El tiempo pasó; junto con él, el confinamiento obligatorio -el aislamiento inteligente nunca llegó-, el cuento de los pares con los impares y del mismo modo en el sentido contrario, la amenaza de un pico, la enfermedad en conocidos y desconocidos, la muerte de los más vulnerables y la incredulidad de los más soberbios. Entre tanto, conocí a alguien en una plataforma por la que no doy ni un centavo, es decir, en la que no creo ni mierda. Días después nos agregamos a WhatsApp, y cuando la conversación se agotó, le pregunté que si él también tenía ombligo; luego hicimos muchas sesiones de rondas de preguntas, nos inventamos códigos, nos reímos, también nos enojamos (no entre nosotros; todavía no), y un día de junio nos conocimos.

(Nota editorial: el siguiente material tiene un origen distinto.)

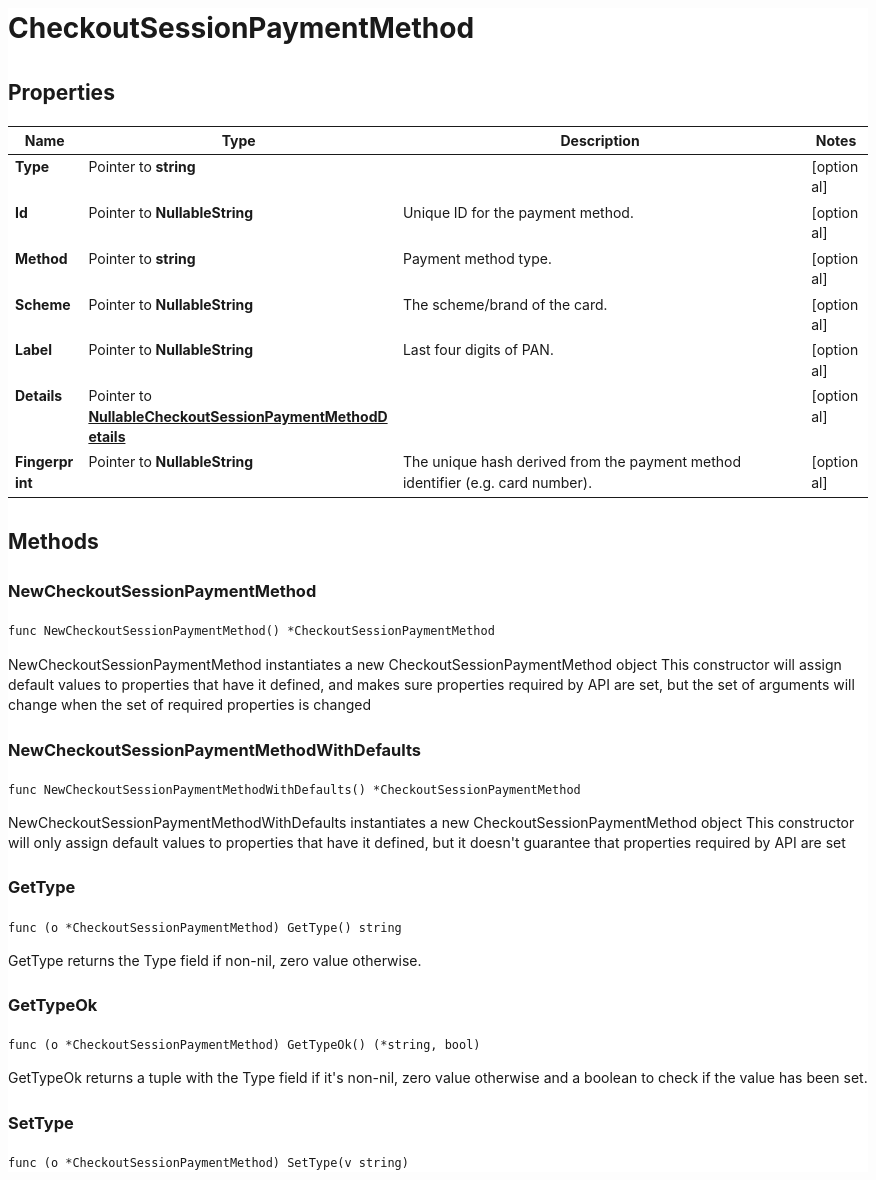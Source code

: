 # CheckoutSessionPaymentMethod

## Properties

Name | Type | Description | Notes
------------ | ------------- | ------------- | -------------
**Type** | Pointer to **string** |  | [optional] 
**Id** | Pointer to **NullableString** | Unique ID for the payment method. | [optional] 
**Method** | Pointer to **string** | Payment method type. | [optional] 
**Scheme** | Pointer to **NullableString** | The scheme/brand of the card. | [optional] 
**Label** | Pointer to **NullableString** | Last four digits of PAN. | [optional] 
**Details** | Pointer to [**NullableCheckoutSessionPaymentMethodDetails**](CheckoutSessionPaymentMethodDetails.md) |  | [optional] 
**Fingerprint** | Pointer to **NullableString** | The unique hash derived from the payment method identifier (e.g. card number). | [optional] 

## Methods

### NewCheckoutSessionPaymentMethod

`func NewCheckoutSessionPaymentMethod() *CheckoutSessionPaymentMethod`

NewCheckoutSessionPaymentMethod instantiates a new CheckoutSessionPaymentMethod object
This constructor will assign default values to properties that have it defined,
and makes sure properties required by API are set, but the set of arguments
will change when the set of required properties is changed

### NewCheckoutSessionPaymentMethodWithDefaults

`func NewCheckoutSessionPaymentMethodWithDefaults() *CheckoutSessionPaymentMethod`

NewCheckoutSessionPaymentMethodWithDefaults instantiates a new CheckoutSessionPaymentMethod object
This constructor will only assign default values to properties that have it defined,
but it doesn't guarantee that properties required by API are set

### GetType

`func (o *CheckoutSessionPaymentMethod) GetType() string`

GetType returns the Type field if non-nil, zero value otherwise.

### GetTypeOk

`func (o *CheckoutSessionPaymentMethod) GetTypeOk() (*string, bool)`

GetTypeOk returns a tuple with the Type field if it's non-nil, zero value otherwise
and a boolean to check if the value has been set.

### SetType

`func (o *CheckoutSessionPaymentMethod) SetType(v string)`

Cuando el psiqui supo de la dichosa carta a la supuesta Luna, casi me capa: el hecho reforzaba su teoría de que me encanta ir a comprar pan a la zapatería y me emputo porque ahí no venden de eso. (El que lo entienda, que me explique, que lo de las parábolas no se me da muy bien).

Y lo menciono para decir que nadie puede armarse al gusto de nadie; somos como somos, y reconocer que el otro es un ser humano con cualidades y "defectos" es adulto, es maduro. Manolete (como llamaremos al man con el que estoy sablando [saliendo/hablando], para resguardar su identidad por aquello de la ley de protección de datos) misteriosamente calza en muchos, muchos de los detalles de aquella carta, pero disiente de otros tantos que no escribí: él tan punk y yo tan pop; él tan gato y yo tan perro; él tan reservado y yo tan expresiva; él tan objetivo y yo tan cinta; él tan 'rudo' y yo tan dulce. Así que no creo en el man que uno pide con puntos y comas; creo en la persona que llega a la vida de uno para algo, y en que es una decisión conjunta -basada en el amor propio y el autorrespeto- empezar a hacer camino y a reconocer al otro en la diferencia. Creo en un man que aprecie mis ocurrencias y no pontifique sobre mis locuras, entre ellas mis mood swing; y que él también quiera compartir generosamente su ser.

Ahora bien, no sé si sea Manolete -la verdad, lo dudo-, ¿pero qué certezas hay en este año, que todos los que están leyendo esto jamás imaginaron vivir?